Another Needless Killing by a Drunk-Driving Illegal Alien

By Dan Cadman and Dan Cadman on September 19, 2016

The Daily Caller is reporting the killing of a Johnson County, Kan., law enforcement officer, Master Deputy Brandon Collins, at the hands of an illegal alien, one Adrian Espinosa-Flores, who was driving drunk at the time he plowed his vehicle into Deputy Collins and then ran away.

It was a needless death because, according to the Daily Caller, Espinosa-Flores was on the streets despite having been arrested twice previously — a pertinent fact that somehow just doesn't show up in the Kansas City Star newspaper article about him being charged with manslaughter in the case. Sloppy reporting or political correctness?
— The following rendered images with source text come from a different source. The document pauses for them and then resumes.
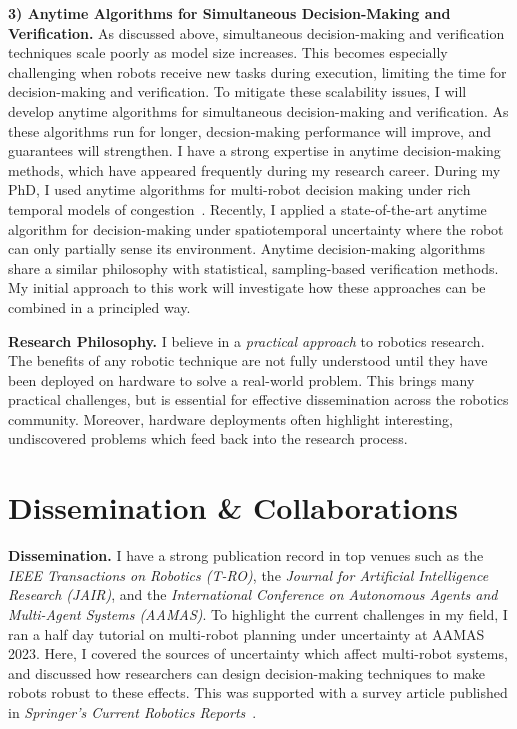 \documentclass[12pt]{article}
\begin{document}
\vspace*{1ex}\noindent\hypertarget{topicthree}{\textbf{3) Anytime Algorithms for Simultaneous Decision-Making and Verification.}} As discussed above, simultaneous decision-making and verification techniques scale poorly as model size increases.
%
This becomes especially challenging when robots receive new tasks during execution, limiting the time for decision-making and verification.
%
To mitigate these scalability issues, I will develop anytime algorithms for simultaneous decision-making and verification.
%
As these algorithms run for longer, decsion-making performance will improve, and guarantees will strengthen.
%
I have a strong expertise in anytime decision-making methods, which have appeared frequently during my research career.
%
During my PhD, I used anytime algorithms for multi-robot decision making under rich temporal models of congestion~\cite{street2020multi,street2021congestion}.
%
Recently, I applied a state-of-the-art anytime algorithm for decision-making under spatiotemporal uncertainty where the robot can only partially sense its environment.
%
Anytime decision-making algorithms share a similar philosophy with statistical, sampling-based verification methods.
%
My initial approach to this work will investigate how these approaches can be combined in a principled way.

\vspace*{1ex}\noindent\textbf{Research Philosophy.} I believe in a \emph{practical approach} to robotics research.
%
The benefits of any robotic technique are not fully understood until they have been deployed on hardware to solve a real-world problem.
%
This brings many practical challenges, but is essential for effective dissemination across the robotics community.
%
Moreover, hardware deployments often highlight interesting, undiscovered problems which feed back into the research process.

\section*{Dissemination \& Collaborations}

\vspace*{1ex}\noindent\textbf{Dissemination.} I have a strong publication record in top venues such as the \emph{IEEE Transactions on Robotics (T-RO)}, the \emph{Journal for Artificial Intelligence Research (JAIR)}, and the \emph{International Conference on Autonomous Agents and Multi-Agent Systems (AAMAS)}.
%
To highlight the current challenges in my field, I ran a half day tutorial on multi-robot planning under uncertainty at AAMAS 2023.
%
Here, I covered the sources of uncertainty which affect multi-robot systems, and discussed how researchers can design decision-making techniques to make robots robust to these effects.
%
This was supported with a survey article published in \emph{Springer's Current Robotics Reports}~\cite{street2023formal}.
\end{document}
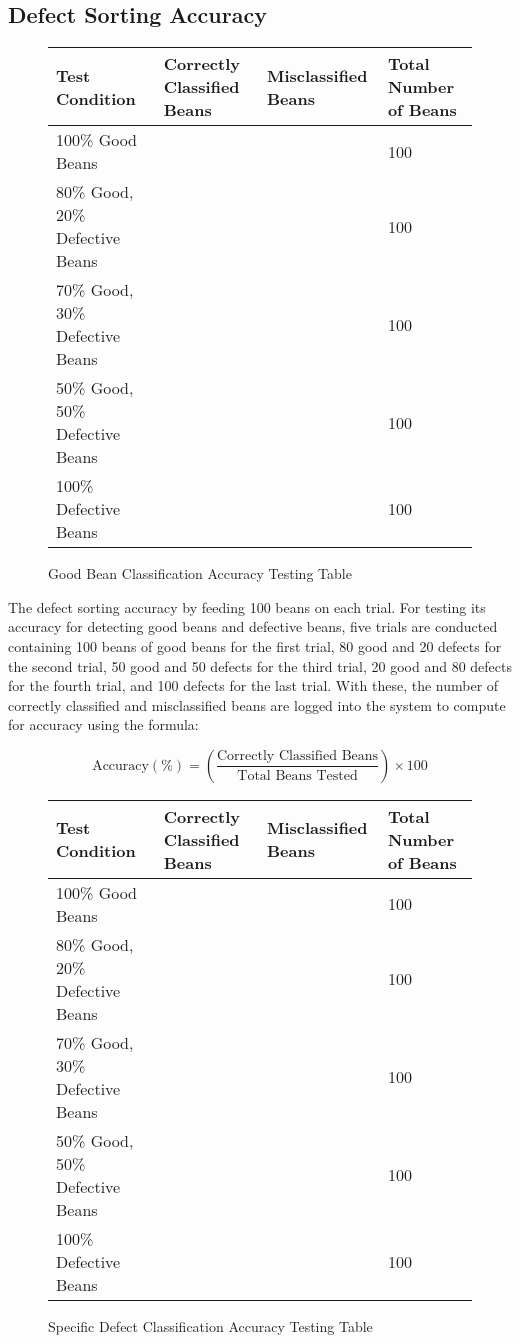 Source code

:\subsection{Defect Sorting Accuracy}


\begin{figure}[H]
	\centering
	\begin{tabularx}{\textwidth}{p{}|p{}|p{}|p{}}
		\caption{Good Bean Classification Accuracy Testing Table} \label{tab:good_accuracy_testing} \\
		\hline \hline
		\textbf{Test Condition} & \textbf{Correctly Classified Beans} & \textbf{Misclassified Beans} & \textbf{Total Number of Beans} \\
		\hline
		100\% Good Beans &  &  & 100\\
		\hline
		80\% Good, 20\% Defective Beans & & & 100 \\
		\hline
		70\% Good, 30\% Defective Beans & & & 100 \\
		\hline
		50\% Good, 50\% Defective Beans & & & 100 \\
		\hline
		100\% Defective Beans & & & 100 \\
		\hline
	\end{tabularx}
\end{figure}

The defect sorting accuracy by feeding 100 beans on each trial. For testing its accuracy for detecting good beans and defective beans, five trials are conducted containing 100 beans of good beans for the first trial, 80 good and 20 defects for the second trial, 50 good and 50 defects for the third trial, 20 good and 80 defects for the fourth trial, and 100 defects for the last trial. With these, the number of correctly classified and misclassified beans are logged into the system to compute for accuracy using the formula:

\begin{equation}
	\text{Accuracy} (\%) = \left( \frac{\text{Correctly Classified Beans}}{\text{Total Beans Tested}} \right) \times 100
\end{equation}

\begin{figure}[H]
	\centering
	\begin{tabularx}{\textwidth}{p{}|p{}|p{}|p{}}
		\caption{Specific Defect Classification Accuracy Testing Table} \label{tab:defect_accuracy_testing} \\
		\hline \hline
		\textbf{Test Condition} & \textbf{Correctly Classified Beans} & \textbf{Misclassified Beans} & \textbf{Total Number of Beans} \\
		\hline
		100\% Good Beans &  &  & 100 \\
		\hline
		80\% Good, 20\% Defective Beans & & & 100 \\
		\hline
		70\% Good, 30\% Defective Beans & & & 100 \\
		\hline
		50\% Good, 50\% Defective Beans & & & 100 \\
		\hline
		100\% Defective Beans & & & 100 \\
		\hline
	\end{tabularx}
\end{figure}

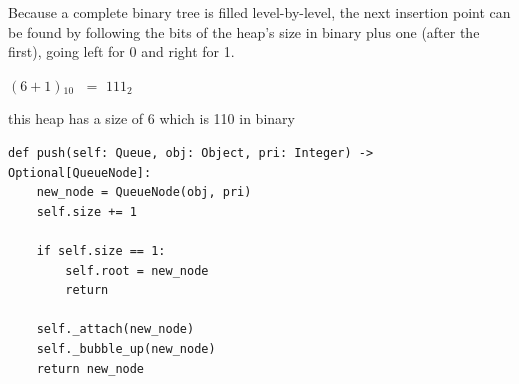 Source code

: \documentclass[mathserif, handout]{beamer}
\begin{document}
\begin{frame}
Because a complete binary tree is filled level-by-level, the next insertion point can be found by following the bits of the heap’s size in binary plus one (after the first), going left for 0 and right for 1.
\begin{center}
\Large $(6+1)$\color{lightgray}$_{10}$\color{black} $\;=$ \color{gray}$1$\color{myyellow}$11$\color{lightgray}$_2$
\end{center}

\begin{center}

\end{center}
\begin{center}
    \footnotesize\color{gray} this heap has a size of 6 which is 110 in binary
\end{center}
\end{frame}

\begin{frame}[fragile]
\begin{thmboxtop}
\begin{lstlisting}[style=mypython]
def push(self: Queue, obj: Object, pri: Integer) -> Optional[QueueNode]:
    new_node = QueueNode(obj, pri)
    self.size += 1
    
    if self.size == 1:
        self.root = new_node
        return
        
    self._attach(new_node)
    self._bubble_up(new_node)
    return new_node
\end{lstlisting}
\end{thmboxtop}
\end{frame}
\end{document}
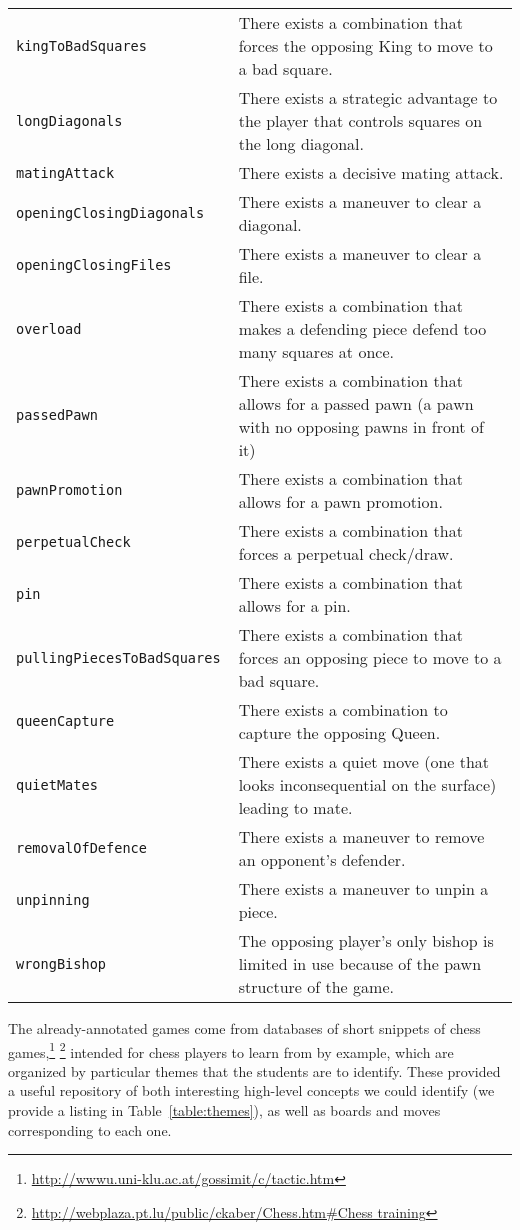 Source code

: \documentclass[11pt]{article}
\begin{document}
\begin{table*}
\begin{tabular}{lp{}}
\tt{kingToBadSquares} & There exists a combination that forces the opposing King to move to a bad square. \\
\tt{longDiagonals} & There exists a strategic advantage to the player that controls squares on the long diagonal. \\
\tt{matingAttack} & There exists a decisive mating attack. \\
\tt{openingClosingDiagonals} & There exists a maneuver to clear a diagonal. \\
\tt{openingClosingFiles} & There exists a maneuver to clear a file. \\
\tt{overload} & There exists a combination that makes a defending piece defend too many squares at once. \\
\tt{passedPawn} & There exists a combination that allows for a passed pawn (a pawn with no opposing pawns in front of it) \\
\tt{pawnPromotion} & There exists a combination that allows for a pawn promotion. \\
\tt{perpetualCheck} & There exists a combination that forces a perpetual check/draw. \\
\tt{pin} & There exists a combination that allows for a pin. \\
\tt{pullingPiecesToBadSquares} & There exists a combination that forces an opposing piece to move to a bad square. \\
\tt{queenCapture} & There exists a combination to capture the opposing Queen. \\
\tt{quietMates} & There exists a quiet move (one that looks inconsequential on the surface) leading to mate. \\
\tt{removalOfDefence} & There exists a maneuver to remove an opponent’s defender. \\
\tt{unpinning} & There exists a maneuver to unpin a piece. \\
\tt{wrongBishop} & The opposing player’s only bishop is limited in use because of the pawn structure of the game. \\ \hline
\end{tabular}
\caption{List of high-level themes we attempt to automatically identify, along with explanations}
\label{table:themes}
\end{table*}

The already-annotated games come from databases of short snippets of chess games,\footnote{\url{http://wwwu.uni-klu.ac.at/gossimit/c/tactic.htm}} \footnote{\url{http://webplaza.pt.lu/public/ckaber/Chess.htm#Chess training}} intended for chess players to learn from by example, which are organized by particular themes that the students are to identify. These provided a useful repository of both interesting high-level concepts we could identify (we provide a listing in Table~\ref{table:themes}), as well as boards and moves corresponding to each one.
\end{document}
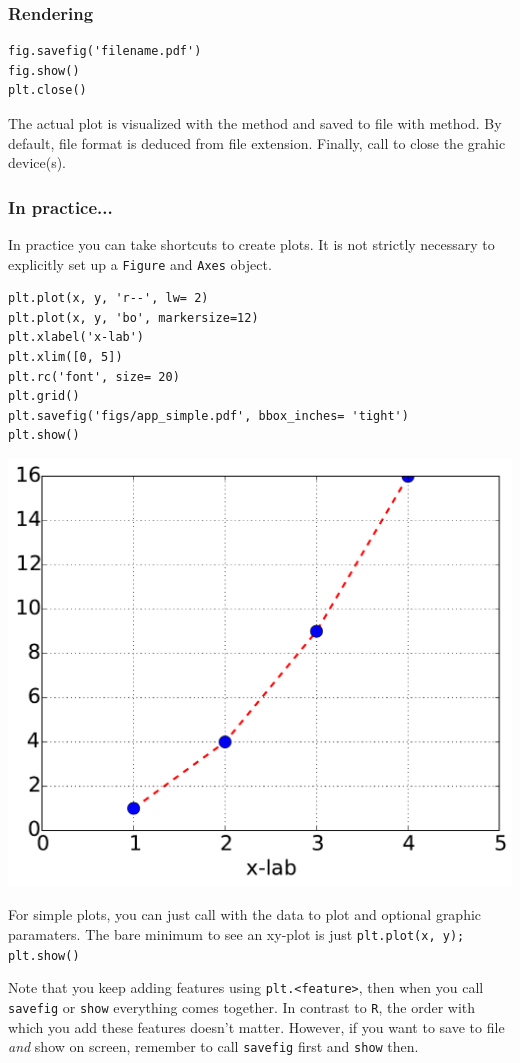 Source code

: \subsubsection{Rendering}

\begin{verbatim}
fig.savefig('filename.pdf')
fig.show()
plt.close()
\end{verbatim}

The actual plot is visualized with the  method and saved to file with
 method. By default, file format is deduced from file extension.
Finally, call  to close the grahic device(s).

\subsubsection{In practice...}

In practice you can take shortcuts to create plots. It is not strictly necessary
to explicitly set up a \texttt{Figure} and \texttt{Axes} object.

\begin{verbatim}
plt.plot(x, y, 'r--', lw= 2)
plt.plot(x, y, 'bo', markersize=12)
plt.xlabel('x-lab')
plt.xlim([0, 5])
plt.rc('font', size= 20)
plt.grid()
plt.savefig('figs/app_simple.pdf', bbox_inches= 'tight')
plt.show()
\end{verbatim}

\includegraphics[width=0.5\linewidth]{figs/app_simple.pdf}

For simple plots, you can just call  with the data to plot and
optional graphic paramaters. The bare minimum to see an xy-plot is just
\texttt{plt.plot(x, y); plt.show()}

Note that you keep adding features using \texttt{plt.<feature>},
then when you call \texttt{savefig} or \texttt{show} everything comes together.
In contrast to \texttt{R}, the order with which you add these features doesn't
matter. However, if you want to save to file \emph{and} show on screen, remember
to call \texttt{savefig} first and \texttt{show} then.

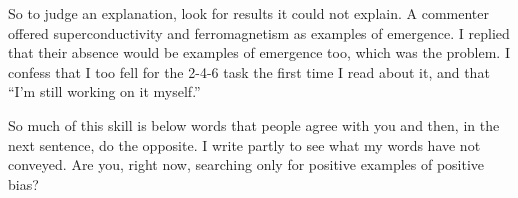 So to judge an explanation, look for results it could not explain. A commenter offered superconductivity and ferromagnetism as examples of emergence. I replied that their absence would be examples of emergence too, which was the problem. I confess that I too fell for the 2-4-6 task the first time I read about it, and that ``I'm still working on it myself.''

So much of this skill is below words that people agree with you and then, in the next sentence, do the opposite. I write partly to see what my words have not conveyed. Are you, right now, searching only for positive examples of positive bias?
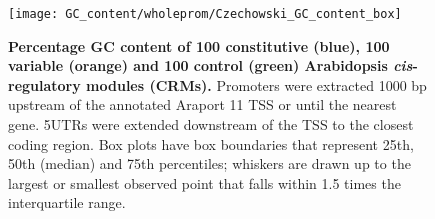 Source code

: \documentclass[../main.tex]{subfiles}
\begin{document}
\begin{figure}[hbt!]
	\begin{center}
		\capstart
		\texttt{[image: GC\_content/wholeprom/Czechowski\_GC\_content\_box]}
		\caption{
			\textbf{Percentage GC content of 100 constitutive (blue), 100 variable (orange) and 100 control (green) Arabidopsis \textit{cis}\hyp{}regulatory modules (CRMs).}
			Promoters were extracted 1000 bp upstream of the annotated Araport 11 \autocite{chengAraport11CompleteReannotation2017} TSS or until the nearest gene.
			5UTRs were extended downstream of the TSS to the closest coding region.  Box plots have box boundaries that represent 25th, 50th (median) and 75th percentiles; whiskers are drawn up to the largest or smallest observed point that falls within 1.5 times the interquartile range.
			\label{fig:gc-content-wholeprom}
		}
	\end{center}
\end{figure}
\end{document}
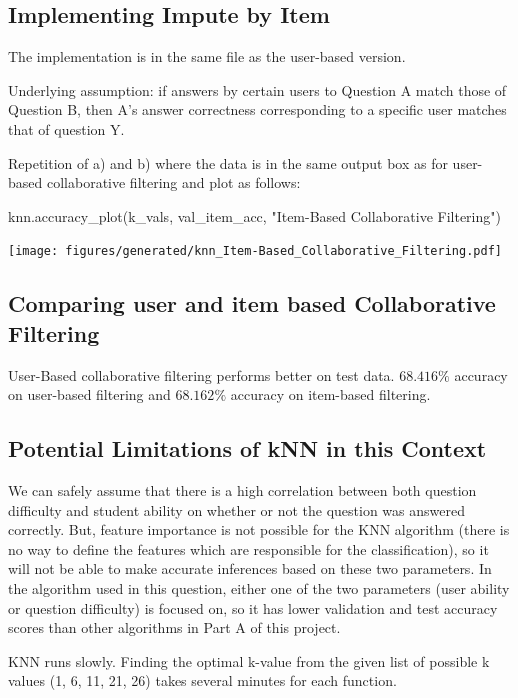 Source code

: \documentclass{article}
\begin{document}
    \subsection{Implementing Impute by Item}
    The implementation is in the same file as the user-based version.

    Underlying assumption: if answers by certain users to Question A match those of Question B, then A’s answer correctness corresponding to a specific user matches that of question Y. 

    Repetition of a) and b) where the data is in the same output box as for user-based collaborative filtering and plot as follows:

    \begin{pylabblock}[KNN]
        knn.accuracy_plot(k_vals, val_item_acc, "Item-Based Collaborative Filtering")
    \end{pylabblock}

    \texttt{[image: figures/generated/knn\_Item-Based\_Collaborative\_Filtering.pdf]}    

    \subsection{Comparing user and item based Collaborative Filtering}
    User-Based collaborative filtering performs better on test data. $68.416\%$ accuracy on user-based filtering and $68.162\%$ accuracy on item-based filtering.

    \subsection{Potential Limitations of kNN in this Context}
    We can safely assume that there is a high correlation between both question difficulty and student ability on whether or not the question was answered correctly. But, feature importance is not possible for the KNN algorithm (there is no way to define the features which are responsible for the classification), so it will not be able to make accurate inferences based on these two parameters. In the algorithm used in this question, either one of the two parameters (user ability or question difficulty) is focused on, so it has lower validation and test accuracy scores than other algorithms in Part A of this project. 

    KNN runs slowly. Finding the optimal k-value from the given list of possible k values ({1, 6, 11, 21, 26}) takes several minutes for each function.
\end{document}
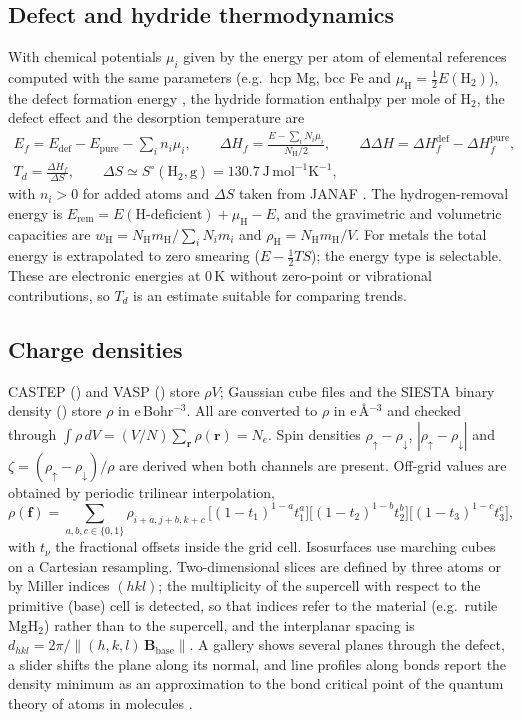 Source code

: \subsection{Defect and hydride thermodynamics}
With chemical potentials $\mu_i$ given by the energy per atom of elemental references computed with the same parameters (e.g.\ hcp Mg, bcc Fe and $\mu_\mathrm{H}=\tfrac12E(\mathrm H_2)$), the defect formation energy \cite{freysoldt2014,vandewalle2004}, the hydride formation enthalpy per mole of H$_2$, the defect effect and the desorption temperature are
\begin{gather}
E_f=E_\mathrm{def}-E_\mathrm{pure}-\sum_i n_i\mu_i,\qquad
\Delta H_f=\frac{E-\sum_iN_i\mu_i}{N_\mathrm H/2},\qquad
\Delta\Delta H=\Delta H_f^\mathrm{def}-\Delta H_f^\mathrm{pure},\\
T_d=\frac{\Delta H_f}{\Delta S},\qquad \Delta S\simeq S^\circ(\mathrm H_2,\mathrm g)=130.7\ \mathrm{J\,mol^{-1}K^{-1}},
\end{gather}
with $n_i>0$ for added atoms and $\Delta S$ taken from JANAF \cite{chase1998janaf}. The hydrogen-removal energy is $E_\mathrm{rem}=E(\text{H-deficient})+\mu_\mathrm H-E$, and the gravimetric and volumetric capacities are $w_\mathrm H=N_\mathrm H m_\mathrm H/\sum_iN_im_i$ and $\rho_\mathrm H=N_\mathrm H m_\mathrm H/V$. For metals the total energy is extrapolated to zero smearing ($E-\tfrac12TS$); the energy type is selectable. These are electronic energies at 0\,K without zero-point or vibrational contributions, so $T_d$ is an estimate suitable for comparing trends.

\subsection{Charge densities}
CASTEP () and VASP () store $\rho V$; Gaussian cube files and the SIESTA binary density () store $\rho$ in e\,Bohr$^{-3}$. All are converted to $\rho$ in e\,\AA$^{-3}$ and checked through $\int\rho\,dV=(V/N)\sum_{\mathbf r}\rho(\mathbf r)=N_e$. Spin densities $\rho_\uparrow-\rho_\downarrow$, $|\rho_\uparrow-\rho_\downarrow|$ and $\zeta=(\rho_\uparrow-\rho_\downarrow)/\rho$ are derived when both channels are present. Off-grid values are obtained by periodic trilinear interpolation,
\begin{equation}
\rho(\mathbf f)=\sum_{a,b,c\in\{0,1\}}\rho_{i+a,j+b,k+c}\,\big[(1-t_1)^{1-a}t_1^{a}\big]\big[(1-t_2)^{1-b}t_2^{b}\big]\big[(1-t_3)^{1-c}t_3^{c}\big],
\end{equation}
with $t_\nu$ the fractional offsets inside the grid cell. Isosurfaces use marching cubes \cite{lorensen1987} on a Cartesian resampling. Two-dimensional slices are defined by three atoms or by Miller indices $(hkl)$; the multiplicity of the supercell with respect to the primitive (base) cell is detected, so that indices refer to the material (e.g.\ rutile MgH$_2$) rather than to the supercell, and the interplanar spacing is $d_{hkl}=2\pi/\lVert(h,k,l)\,\mathbf B_\mathrm{base}\rVert$. A gallery shows several planes through the defect, a slider shifts the plane along its normal, and line profiles along bonds report the density minimum as an approximation to the bond critical point of the quantum theory of atoms in molecules \cite{bader1990}.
One of the prior arrests was in California; the other also took place in Kansas in 2013 — neither of which was reported to federal immigration authorities, the article reports, quite possibly because he was arrested and released in the confines of a sanctuary jurisdiction that refuses to cooperate with immigration agents in their efforts to enforce the law.

It's worth knowing that Johnson County, where Deputy Collins worked, is itself a sanctuary jurisdiction that doesn't honor detainers issued by Immigration and Customs Enforcement (ICE) agents "without probable cause or a warrant". This is a phrase that often shows up in the verbiage of sanctuary jurisdictions to justify their refusal to fully cooperate, because what they mean is a judicial warrant or finding of probable cause, when these are not the statutory standards for federal deportation cases, which are civil in nature. U.S. district court judges have no standing to issue warrants or find probable cause. Administrative warrants in deportation cases are issued by federal officials who are given the authority under the law to find that there is cause. Those officials are the secretary of Homeland Security and his designees as defined under federal regulations.

It is sad and ironic that Deputy Collins' needless death took place in Overland Park, a suburban town within Johnson County that is the hometown of Julie Myers Wood, former head of ICE during the Bush administration. Also noteworthy is that the Kansas Secretary of State is Kris Kobach, a former Bush administration Justice Department official and a strong advocate on behalf of immigration law enforcement.

The Daily Caller tells us that ICE has filed a detainer against Espinosa-Flores in the manslaughter case, although the local district attorney declined to confirm whether that is the case.

Now that it's one of their own who was victimized, do you figure the Johnson County Sheriff's Office will rethink its ill-considered immigration detainer policy? I sure hope so, even though that would smack of hypocrisy, because it's the right thing to do. It was all along.